### SUPPLIED MATERIAL:
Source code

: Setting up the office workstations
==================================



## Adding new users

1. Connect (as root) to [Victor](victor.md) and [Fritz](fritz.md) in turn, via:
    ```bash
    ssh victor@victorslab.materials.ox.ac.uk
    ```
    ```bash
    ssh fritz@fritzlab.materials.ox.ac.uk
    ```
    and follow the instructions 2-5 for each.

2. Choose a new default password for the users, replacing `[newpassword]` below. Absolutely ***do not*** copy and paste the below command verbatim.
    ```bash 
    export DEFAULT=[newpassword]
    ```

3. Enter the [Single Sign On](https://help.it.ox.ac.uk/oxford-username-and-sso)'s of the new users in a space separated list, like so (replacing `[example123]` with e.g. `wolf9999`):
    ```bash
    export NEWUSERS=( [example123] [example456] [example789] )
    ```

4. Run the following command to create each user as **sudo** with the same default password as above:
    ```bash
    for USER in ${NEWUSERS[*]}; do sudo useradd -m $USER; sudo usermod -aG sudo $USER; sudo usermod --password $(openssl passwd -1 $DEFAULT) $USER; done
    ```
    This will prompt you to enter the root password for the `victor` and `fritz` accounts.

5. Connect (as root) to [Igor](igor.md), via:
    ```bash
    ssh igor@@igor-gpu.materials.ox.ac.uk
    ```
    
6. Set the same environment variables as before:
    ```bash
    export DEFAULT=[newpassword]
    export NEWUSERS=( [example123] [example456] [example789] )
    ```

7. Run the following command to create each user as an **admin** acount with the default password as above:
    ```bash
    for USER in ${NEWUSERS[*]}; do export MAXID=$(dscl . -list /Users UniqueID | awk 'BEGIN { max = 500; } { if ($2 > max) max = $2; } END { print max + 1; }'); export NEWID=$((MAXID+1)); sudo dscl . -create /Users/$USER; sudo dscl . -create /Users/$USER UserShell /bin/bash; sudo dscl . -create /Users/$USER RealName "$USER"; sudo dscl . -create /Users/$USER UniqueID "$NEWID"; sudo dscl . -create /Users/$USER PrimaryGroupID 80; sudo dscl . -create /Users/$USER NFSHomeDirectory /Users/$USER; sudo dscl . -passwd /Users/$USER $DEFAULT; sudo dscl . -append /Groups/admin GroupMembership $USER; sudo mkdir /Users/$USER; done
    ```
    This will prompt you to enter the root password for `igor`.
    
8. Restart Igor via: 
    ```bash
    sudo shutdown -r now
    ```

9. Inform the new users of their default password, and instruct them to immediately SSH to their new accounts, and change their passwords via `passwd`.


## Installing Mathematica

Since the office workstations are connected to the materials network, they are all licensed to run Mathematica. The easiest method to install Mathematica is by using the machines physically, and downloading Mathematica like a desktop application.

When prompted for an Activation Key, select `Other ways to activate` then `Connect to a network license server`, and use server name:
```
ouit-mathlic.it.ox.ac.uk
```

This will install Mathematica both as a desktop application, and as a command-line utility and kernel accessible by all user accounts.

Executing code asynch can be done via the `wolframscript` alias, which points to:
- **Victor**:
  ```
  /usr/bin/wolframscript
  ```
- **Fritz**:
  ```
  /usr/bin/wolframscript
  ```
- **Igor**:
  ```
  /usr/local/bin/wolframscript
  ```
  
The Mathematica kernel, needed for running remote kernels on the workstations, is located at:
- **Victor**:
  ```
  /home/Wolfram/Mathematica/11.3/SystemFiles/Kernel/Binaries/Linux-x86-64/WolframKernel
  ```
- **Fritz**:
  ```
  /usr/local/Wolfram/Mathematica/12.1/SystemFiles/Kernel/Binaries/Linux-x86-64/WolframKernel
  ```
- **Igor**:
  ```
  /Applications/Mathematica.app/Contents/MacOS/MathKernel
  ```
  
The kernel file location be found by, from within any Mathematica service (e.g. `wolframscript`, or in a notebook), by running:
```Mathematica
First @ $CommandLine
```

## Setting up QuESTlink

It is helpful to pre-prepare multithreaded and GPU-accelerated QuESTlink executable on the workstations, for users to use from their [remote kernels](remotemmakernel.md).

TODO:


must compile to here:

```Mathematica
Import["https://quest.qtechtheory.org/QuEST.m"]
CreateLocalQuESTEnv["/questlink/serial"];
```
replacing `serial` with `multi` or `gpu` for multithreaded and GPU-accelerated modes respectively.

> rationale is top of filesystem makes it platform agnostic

### HOW TO COMPLETE THIS TASK:
If a line appears above, it belongs in your answer, printed exactly.

### THE ANSWER:
Source code

: Setting up the office workstations
==================================



## Adding new users

1. Connect (as root) to [Victor](victor.md) and [Fritz](fritz.md) in turn, via:
    ```bash
    ssh victor@victorslab.materials.ox.ac.uk
    ```
    ```bash
    ssh fritz@fritzlab.materials.ox.ac.uk
    ```
    and follow the instructions 2-5 for each.

2. Choose a new default password for the users, replacing `[newpassword]` below. Absolutely ***do not*** copy and paste the below command verbatim.
    ```bash 
    export DEFAULT=[newpassword]
    ```

3. Enter the [Single Sign On](https://help.it.ox.ac.uk/oxford-username-and-sso)'s of the new users in a space separated list, like so (replacing `[example123]` with e.g. `wolf9999`):
    ```bash
    export NEWUSERS=( [example123] [example456] [example789] )
    ```

4. Run the following command to create each user as **sudo** with the same default password as above:
    ```bash
    for USER in ${NEWUSERS[*]}; do sudo useradd -m $USER; sudo usermod -aG sudo $USER; sudo usermod --password $(openssl passwd -1 $DEFAULT) $USER; done
    ```
    This will prompt you to enter the root password for the `victor` and `fritz` accounts.

5. Connect (as root) to [Igor](igor.md), via:
    ```bash
    ssh igor@@igor-gpu.materials.ox.ac.uk
    ```
    
6. Set the same environment variables as before:
    ```bash
    export DEFAULT=[newpassword]
    export NEWUSERS=( [example123] [example456] [example789] )
    ```

7. Run the following command to create each user as an **admin** acount with the default password as above:
    ```bash
    for USER in ${NEWUSERS[*]}; do export MAXID=$(dscl . -list /Users UniqueID | awk 'BEGIN { max = 500; } { if ($2 > max) max = $2; } END { print max + 1; }'); export NEWID=$((MAXID+1)); sudo dscl . -create /Users/$USER; sudo dscl . -create /Users/$USER UserShell /bin/bash; sudo dscl . -create /Users/$USER RealName "$USER"; sudo dscl . -create /Users/$USER UniqueID "$NEWID"; sudo dscl . -create /Users/$USER PrimaryGroupID 80; sudo dscl . -create /Users/$USER NFSHomeDirectory /Users/$USER; sudo dscl . -passwd /Users/$USER $DEFAULT; sudo dscl . -append /Groups/admin GroupMembership $USER; sudo mkdir /Users/$USER; done
    ```
    This will prompt you to enter the root password for `igor`.
    
8. Restart Igor via: 
    ```bash
    sudo shutdown -r now
    ```

9. Inform the new users of their default password, and instruct them to immediately SSH to their new accounts, and change their passwords via `passwd`.


## Installing Mathematica

Since the office workstations are connected to the materials network, they are all licensed to run Mathematica. The easiest method to install Mathematica is by using the machines physically, and downloading Mathematica like a desktop application.

When prompted for an Activation Key, select `Other ways to activate` then `Connect to a network license server`, and use server name:
```
ouit-mathlic.it.ox.ac.uk
```

This will install Mathematica both as a desktop application, and as a command-line utility and kernel accessible by all user accounts.

Executing code asynch can be done via the `wolframscript` alias, which points to:
- **Victor**:
  ```
  /usr/bin/wolframscript
  ```
- **Fritz**:
  ```
  /usr/bin/wolframscript
  ```
- **Igor**:
  ```
  /usr/local/bin/wolframscript
  ```
  
The Mathematica kernel, needed for running remote kernels on the workstations, is located at:
- **Victor**:
  ```
  /home/Wolfram/Mathematica/11.3/SystemFiles/Kernel/Binaries/Linux-x86-64/WolframKernel
  ```
- **Fritz**:
  ```
  /usr/local/Wolfram/Mathematica/12.1/SystemFiles/Kernel/Binaries/Linux-x86-64/WolframKernel
  ```
- **Igor**:
  ```
  /Applications/Mathematica.app/Contents/MacOS/MathKernel
  ```
  
The kernel file location be found by, from within any Mathematica service (e.g. `wolframscript`, or in a notebook), by running:
```Mathematica
First @ $CommandLine
```

## Setting up QuESTlink

It is helpful to pre-prepare multithreaded and GPU-accelerated QuESTlink executable on the workstations, for users to use from their [remote kernels](remotemmakernel.md).

TODO:


must compile to here:

```Mathematica
Import["https://quest.qtechtheory.org/QuEST.m"]
CreateLocalQuESTEnv["/questlink/serial"];
```
replacing `serial` with `multi` or `gpu` for multithreaded and GPU-accelerated modes respectively.

> rationale is top of filesystem makes it platform agnostic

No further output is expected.